### Discrete Fourier Transform (DFT)

In this notebook, we will do some simple audio recordings and observe their frequency spectrum using the discrete Fourier transform.

(**In progress... a more complete version of this to be done).

In [2]:
import numpy as np 
import scipy as sp
from scipy import signal
import sounddevice as sd
import soundfile as sf
from matplotlib import pyplot as plt
import IPython
from IPython.display import Audio, Image
%matplotlib notebook

### Fast Fourier Transform (FFT)

The Fast Fourier Transform (FFT), as the name implies, is a fast algorithm that is notorious for implementing a Discrete Fourier Transform (DFT). In Python and many other programming languages, there are pre-defined packages which compute the FFT. In Python, the FFT is done in the numpy package. 
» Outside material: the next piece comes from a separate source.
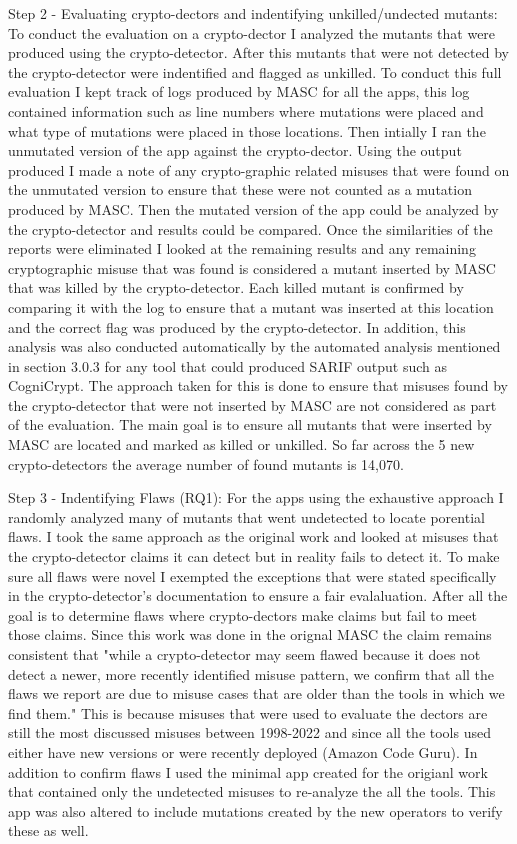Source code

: Step 2 - Evaluating crypto-dectors and indentifying unkilled/undected mutants: To conduct the evaluation on a crypto-dector I analyzed the mutants that were produced using the crypto-detector. After this mutants that were not detected by the crypto-detector were indentified and flagged as unkilled. To conduct this full evaluation I kept track of logs produced by MASC for all the apps, this log contained information such as line numbers where mutations were placed and what type of mutations were placed in those locations. Then intially I ran the unmutated version of the app against the crypto-dector. Using the output produced I made a note of any crypto-graphic related misuses that were found on the unmutated version to ensure that these were not counted as a mutation produced by MASC. Then the mutated version of the app could be analyzed by the crypto-detector and results could be compared. Once the similarities of the reports were eliminated I looked at the remaining results and any remaining cryptographic misuse that was found is considered a mutant inserted by MASC that was killed by the crypto-detector. Each killed mutant is confirmed by comparing it with the log to ensure that a mutant was inserted at this location and the correct flag was produced by the crypto-detector. In addition, this analysis was also conducted automatically by the automated analysis mentioned in section 3.0.3 for any tool that could produced SARIF output such as CogniCrypt. The approach taken for this is done to ensure that misuses found by the crypto-detector that were not inserted by MASC are not considered as part of the evaluation. The main goal is to ensure all mutants that were inserted by MASC are located and marked as killed or unkilled. So far across the 5 new crypto-detectors the average number of found mutants is 14,070.

Step 3 - Indentifying Flaws (RQ1): For the apps using the exhaustive approach I randomly analyzed many of mutants that went undetected to locate porential flaws. I took the same approach as the original work and looked at misuses that the crypto-detector claims it can detect but in reality fails to detect it. To make sure all flaws were novel I exempted the exceptions that were stated specifically in the crypto-detector's documentation to ensure a fair evalaluation. After all the goal is to determine flaws where crypto-dectors make claims but fail to meet those claims. Since this work was done in the orignal MASC the claim remains consistent that "while a crypto-detector may seem flawed because it does not detect a newer, more recently identified misuse pattern, we confirm that all the flaws we report are due to misuse cases that are older than the tools in which we find them." This is because misuses that were used to evaluate the dectors are still the most discussed misuses between 1998-2022 and since all the tools used either have new versions or were recently deployed (Amazon Code Guru). In addition to confirm flaws I used the minimal app created for the origianl work that contained only the undetected misuses to re-analyze the all the tools. This app was also altered to include mutations created by the new operators to verify these as well.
Let's record a signal and have a look at its frequency spectrum, i.e. we will apply the FFT algorithm to implement the DFT of our recorded signal. We will use a sampling frequency, $f_{s} =  8 $ kHz and denote the total number of samples in the signal as $N$.


In [9]:
# Go ahead and sing, maybe something like a constant vocal, 'ahhhh..'
duration = 3  # seconds
fs = 16000    # Sampling frequency (Hz)
print ('recording...')
yy = sd.rec(duration * fs, blocking=True,samplerate=fs, channels=1)
print ('finished recording')


recording...
finished recording


In [10]:
IPython.display.display(Audio(yy.T, rate=fs))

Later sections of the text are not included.